Task requirements: In the data below, count every line that holds the string "only" and reply with the number alone.
(The records Opens)
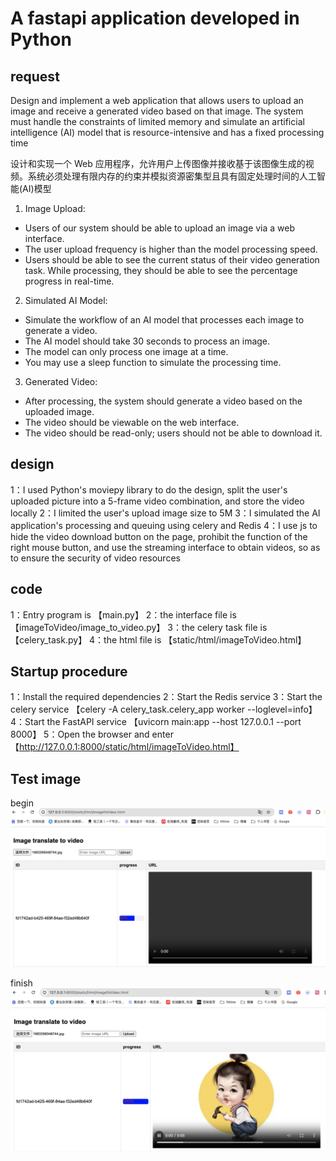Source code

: # A fastapi application developed in Python

## request

Design and implement a web application that allows users to upload an image and receive a generated video based on that image.
The system must handle the constraints of limited memory and simulate an artificial intelligence (AI) model that is resource-intensive and has a fixed processing time

设计和实现一个 Web 应用程序，允许用户上传图像并接收基于该图像生成的视频。系统必须处理有限内存的约束并模拟资源密集型且具有固定处理时间的人工智能(AI)模型

1. Image Upload:

- Users of our system should be able to upload an image via a web interface.
- The user upload frequency is higher than the model processing speed.
- Users should be able to see the current status of their video generation task. While processing, they should be able to see the percentage progress in real-time.

2. Simulated AI Model:

- Simulate the workflow of an AI model that processes each image to generate a video.
- The AI model should take 30 seconds to process an image.
- The model can only process one image at a time.
- You may use a sleep function to simulate the processing time.

3. Generated Video:

- After processing, the system should generate a video based on the uploaded image.
- The video should be viewable on the web interface.
- The video should be read-only; users should not be able to download it.

## design

1：I used Python's moviepy library to do the design, split the user's uploaded picture into a 5-frame video combination, and store the video locally
2：I limited the user's upload image size to 5M
3：I simulated the AI application's processing and queuing using celery and Redis
4：I use js to hide the video download button on the page, prohibit the function of the right mouse button, and use the streaming interface to obtain videos, so as to ensure the security of video resources

## code

1：Entry program is 【main.py】
2：the interface file is 【imageToVideo/image_to_video.py】
3：the celery task file is 【celery_task.py】
4：the html file is 【static/html/imageToVideo.html】

## Startup procedure

1：Install the required dependencies
2：Start the Redis service
3：Start the celery service 【celery -A celery_task.celery_app worker --loglevel=info】
4：Start the FastAPI service 【uvicorn main:app --host 127.0.0.1 --port 8000】
5：Open the browser and enter 【http://127.0.0.1:8000/static/html/imageToVideo.html】

## Test image

begin
![image begin](./static/image/111.png)

finish
![image finish](./static/image/222.png)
(The records Closes)
Solution below: 2